**YOUR INSTRUCTIONS**
Each line below that holds the word "Amdahl" counts toward the answer; reply with the total number only.

**MATERIAL PROVIDED**
>>

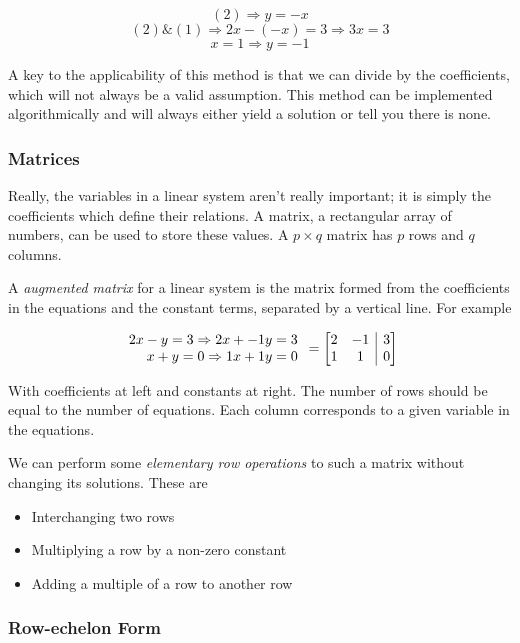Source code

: \documentclass[12pt]{report}
\makeatletter
\newenvironment{amatrix}[1]{
    \left[\begin{array}{@{}*{#1}{c}|c@{}}
}{
    \end{array}\right]
}
\makeatother
\begin{document}
\begin{flushleft}
\[(2) \Rightarrow y = -x\]
\[(2) \& (1) \Rightarrow 2x - (-x) = 3 \Rightarrow 3x = 3\]
\[x = 1 \Rightarrow y = -1\]

A key to the applicability of this method is that we can divide by the
coefficients, which will not always be a valid assumption. This method can
be implemented algorithmically and will always either yield a solution or tell
you there is none.

\subsubsection*{Matrices}

Really, the variables in a linear system aren't really important; it is simply
the coefficients which define their relations. A matrix, a rectangular array of
numbers, can be used to store these values. A \(p \times q\) matrix has \(p\)
rows and \(q\) columns.

A \textit{augmented matrix} for a linear system is the matrix formed from the
coefficients in the equations and the constant terms, separated by a vertical
line. For example

\[
    \begin{array}{r}
        2x - y = 3 \Rightarrow 2x + -1y = 3 \\
        x + y = 0 \Rightarrow 1x + 1y = 0
    \end{array}
    =
    \begin{amatrix}{2}
        2 & -1 & 3 \\ 1 & 1 & 0
    \end{amatrix}
\]

With coefficients at left and constants at right. The number of rows should be
equal to the number of equations. Each column corresponds to a given variable
in the equations.

We can perform some \textit{elementary row operations} to such a matrix without
changing its solutions. These are
\begin{itemize}
    \item Interchanging two rows
    \item Multiplying a row by a non-zero constant
    \item Adding a multiple of a row to another row
\end{itemize}

\subsubsection*{Row-echelon Form}


\end{flushleft}
\end{document}
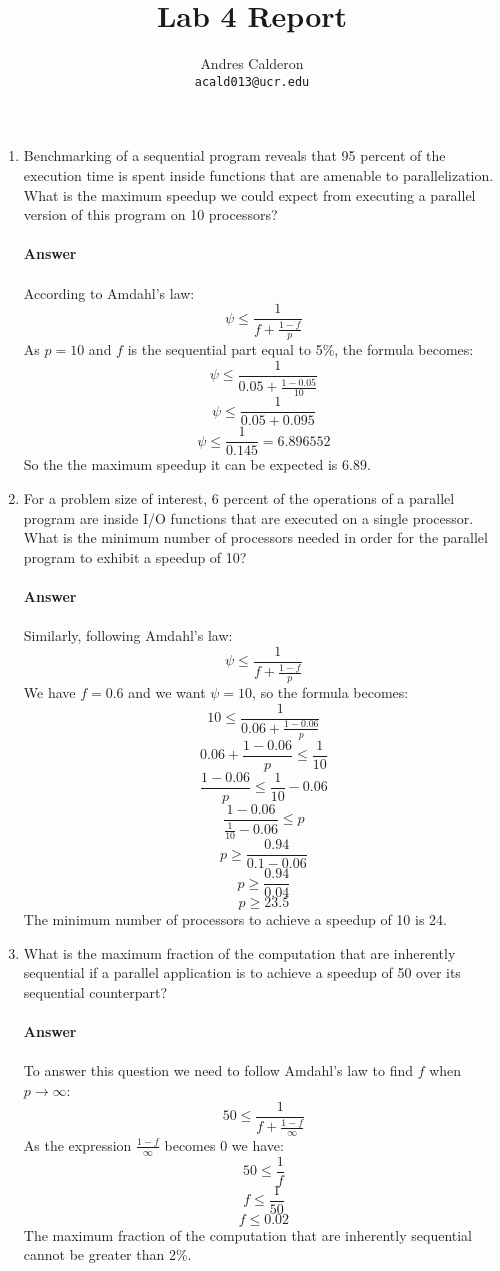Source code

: \documentclass[10pt]{scrartcl}
\title{Lab 4 Report}
\author{
   Andres Calderon\\
  \small \texttt{acald013@ucr.edu}
}
\begin{document}
\maketitle

\begin{enumerate}
 \item Benchmarking of a sequential program reveals that 95 percent of the execution time is spent inside functions that are amenable to parallelization. What is the maximum speedup we could expect from executing a parallel version of this program on 10 processors?\\
 \\ 
 \textbf{Answer}\\
 \\
 According to Amdahl's law:
 $$ \psi \leq \frac{1}{f + \frac{1 - f}{p}} $$
 As $p=10$ and $f$ is the sequential part equal to 5\%, the formula becomes:
 $$ \psi \leq \frac{1}{0.05 + \frac{1 - 0.05}{10}} $$
 $$ \psi \leq \frac{1}{0.05 + 0.095} $$
 $$ \psi \leq \frac{1}{0.145} = 6.896552$$
 So the the maximum speedup it can be expected is $6.89$.
 
 \item For a problem size of interest, 6 percent of the operations of a parallel program are inside I/O functions that are executed on a single processor. What is the minimum number of processors needed in order for the parallel program to exhibit a speedup of 10?\\
 \\ 
 \textbf{Answer}\\
 \\
 Similarly, following Amdahl's law:
 $$ \psi \leq \frac{1}{f + \frac{1 - f}{p}} $$
 We have $f=0.6$ and we want $\psi=10$, so the formula becomes:
 $$ 10 \leq \frac{1}{0.06 + \frac{1 - 0.06}{p}} $$
 $$ 0.06 + \frac{1 - 0.06}{p} \leq \frac{1}{10} $$
 $$ \frac{1 - 0.06}{p} \leq \frac{1}{10} - 0.06 $$
 $$ \frac{1 - 0.06}{\frac{1}{10} - 0.06 } \leq p$$
 $$ p \geq \frac{0.94}{0.1 - 0.06 } $$
 $$ p \geq \frac{0.94}{0.04} $$
 $$ p \geq 23.5 $$
 The minimum number of processors to achieve a speedup of 10 is 24.
 
 \item What is the maximum fraction of the computation that are inherently sequential if a parallel application is to achieve a speedup of 50 over its sequential counterpart?\\
 \\ 
 \textbf{Answer}\\
 \\
 To answer this question we need to follow Amdahl's law to find $f$ when $p \rightarrow \infty$:
 $$ 50 \leq \frac{1}{f + \frac{1 - f}{\infty}} $$
 As the expression $\frac{1 - f}{\infty}$ becomes $0$ we have:
 $$ 50 \leq \frac{1}{f} $$
 $$ f \leq \frac{1}{50} $$
 $$ f \leq 0.02 $$
 The maximum fraction of the computation that are inherently sequential cannot be greater than 2\%. 
 

\end{enumerate}
\end{document}
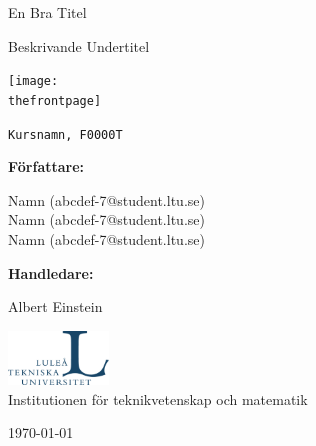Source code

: 
\def\thetitle{En Bra Titel}
\def\theundertitle{Beskrivande Undertitel}

\def\thefrontpage{framsida.png}

\def\thecourse{Kursnamn, F0000T}

\def\theauthor{
Namn (abcdef-7@student.ltu.se) \\
Namn (abcdef-7@student.ltu.se) \\ 
Namn (abcdef-7@student.ltu.se)
}

\def\thesupervisor{Albert Einstein}

\def\theinstitution{Institutionen för teknikvetenskap och matematik}


\begin{titlepage}
	\centering
	
	{\Huge \textrm{\thetitle} \par}
	{\Large \textrm{\theundertitle} \par}
	\vspace{0.8cm}
	
	\texttt{[image: \\thefrontpage]}\par
	\texttt{\thecourse}\par
	\vspace{0.8cm}
	
	{\textbf{Författare:} \par}
	{\large \theauthor\par} %
	\vspace{0.8cm}
	\textbf{Handledare:}\par
	\large{\thesupervisor}  %
	\vfill
	
    \includegraphics[width=0.2\textwidth]{Images/ltu_swe.jpg} \\
    \vspace{0.2cm}
    \textrm{\theinstitution} \\
	{\large \textrm{\today}\par}
\end{titlepage}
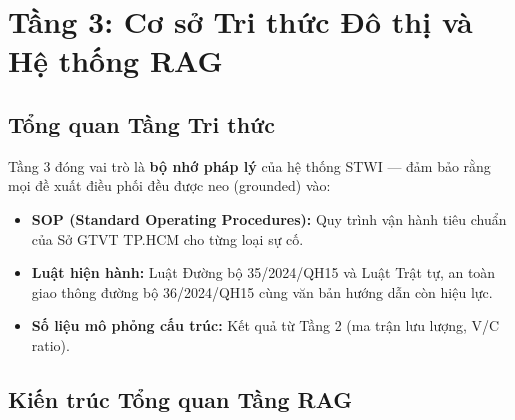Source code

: \chapter{Tầng 3: Cơ sở Tri thức Đô thị và Hệ thống RAG}

\section{Tổng quan Tầng Tri thức}

Tầng 3 đóng vai trò là \textbf{bộ nhớ pháp lý} của hệ thống STWI --- đảm bảo rằng mọi đề xuất điều phối đều được neo (grounded) vào:
\begin{itemize}[itemsep=3pt]
  \item \textbf{SOP (Standard Operating Procedures):} Quy trình vận hành tiêu chuẩn của Sở GTVT TP.HCM cho từng loại sự cố.
  \item \textbf{Luật hiện hành:} Luật Đường bộ 35/2024/QH15 và Luật Trật tự, an toàn giao thông đường bộ 36/2024/QH15 cùng văn bản hướng dẫn còn hiệu lực.
  \item \textbf{Số liệu mô phỏng cấu trúc:} Kết quả từ Tầng 2 (ma trận lưu lượng, V/C ratio).
\end{itemize}

\section{Kiến trúc Tổng quan Tầng RAG}

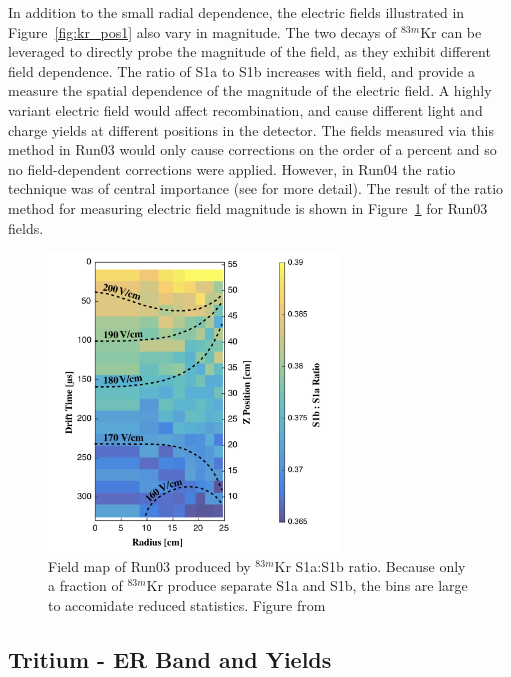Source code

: In addition to the small radial dependence, the electric fields illustrated in Figure~\ref{fig:kr_pos1} also vary in magnitude. The two decays of $^{83m}$Kr can be leveraged to directly probe the magnitude of the field, as they exhibit different field dependence. The ratio of S1a to S1b increases with field, and provide a measure the spatial dependence of the magnitude of the electric field. A highly variant electric field would affect recombination, and cause different light and charge yields at different positions in the detector. The fields measured via this method in Run03 would only cause corrections on the order of a percent and so no field-dependent corrections were applied. However, in Run04 the ratio technique was of central importance (see \cite{LUXCombinedExposure} \cite{LUXFields} \cite{LUXKr} for more detail). The result of the ratio method for measuring electric field magnitude is shown in Figure~\ref{fig:kr_3} for Run03 fields.

\begin{figure}[htbp]
\begin{center}
\includegraphics[width=0.69\textwidth]{figures/lux/kr_3.png}
\caption{Field map of Run03 produced by $^{83m}$Kr S1a:S1b ratio. Because only a fraction of $^{83m}$Kr produce separate S1a and S1b, the bins are large to accomidate reduced statistics. Figure from \cite{LUXKr} }
\label{fig:kr_3}
\end{center}
\end{figure}

\subsection{Tritium - ER Band and Yields}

<<

**SOLVED PROBLEM**
3